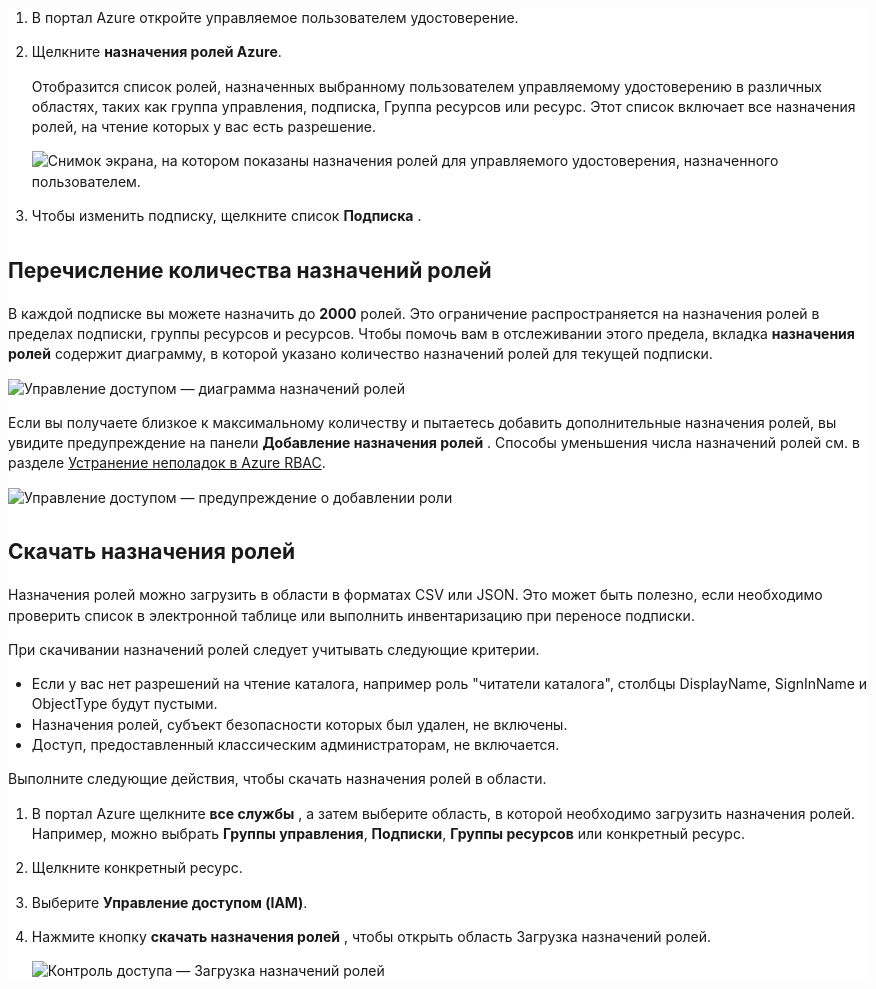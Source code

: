 1. В портал Azure откройте управляемое пользователем удостоверение.

1. Щелкните **назначения ролей Azure**.

    Отобразится список ролей, назначенных выбранному пользователем управляемому удостоверению в различных областях, таких как группа управления, подписка, Группа ресурсов или ресурс. Этот список включает все назначения ролей, на чтение которых у вас есть разрешение.

    ![Снимок экрана, на котором показаны назначения ролей для управляемого удостоверения, назначенного пользователем.](./media/shared/role-assignments-user-assigned.png)

1. Чтобы изменить подписку, щелкните список **Подписка** .

## <a name="list-number-of-role-assignments"></a>Перечисление количества назначений ролей

В каждой подписке вы можете назначить до **2000** ролей. Это ограничение распространяется на назначения ролей в пределах подписки, группы ресурсов и ресурсов. Чтобы помочь вам в отслеживании этого предела, вкладка **назначения ролей** содержит диаграмму, в которой указано количество назначений ролей для текущей подписки.

![Управление доступом — диаграмма назначений ролей](./media/role-assignments-list-portal/access-control-role-assignments-chart.png)

Если вы получаете близкое к максимальному количеству и пытаетесь добавить дополнительные назначения ролей, вы увидите предупреждение на панели **Добавление назначения ролей** . Способы уменьшения числа назначений ролей см. в разделе [Устранение неполадок в Azure RBAC](troubleshooting.md#azure-role-assignments-limit).

![Управление доступом — предупреждение о добавлении роли](./media/role-assignments-list-portal/add-role-assignment-warning.png)

## <a name="download-role-assignments"></a>Скачать назначения ролей

Назначения ролей можно загрузить в области в форматах CSV или JSON. Это может быть полезно, если необходимо проверить список в электронной таблице или выполнить инвентаризацию при переносе подписки.

При скачивании назначений ролей следует учитывать следующие критерии.

- Если у вас нет разрешений на чтение каталога, например роль "читатели каталога", столбцы DisplayName, SignInName и ObjectType будут пустыми.
- Назначения ролей, субъект безопасности которых был удален, не включены.
- Доступ, предоставленный классическим администраторам, не включается.

Выполните следующие действия, чтобы скачать назначения ролей в области.

1. В портал Azure щелкните **все службы** , а затем выберите область, в которой необходимо загрузить назначения ролей. Например, можно выбрать **Группы управления**, **Подписки**, **Группы ресурсов** или конкретный ресурс.

1. Щелкните конкретный ресурс.

1. Выберите **Управление доступом (IAM)**.

1. Нажмите кнопку **скачать назначения ролей** , чтобы открыть область Загрузка назначений ролей.

    ![Контроль доступа — Загрузка назначений ролей](./media/role-assignments-list-portal/download-role-assignments.png)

□ □ □ □ □ □ □

**WHAT YOU SHOULD DO:**
Beginning with the first line of the records and ending with the line that contains "1. Чтобы изменить", reproduce every line exactly, omitting pictures and adding nothing.

**ANSWER FOR THIS EXERCISE:**
Source code

: 1. В портал Azure откройте управляемое пользователем удостоверение.

1. Щелкните **назначения ролей Azure**.

    Отобразится список ролей, назначенных выбранному пользователем управляемому удостоверению в различных областях, таких как группа управления, подписка, Группа ресурсов или ресурс. Этот список включает все назначения ролей, на чтение которых у вас есть разрешение.

    ![Снимок экрана, на котором показаны назначения ролей для управляемого удостоверения, назначенного пользователем.](./media/shared/role-assignments-user-assigned.png)

1. Чтобы изменить подписку, щелкните список **Подписка** .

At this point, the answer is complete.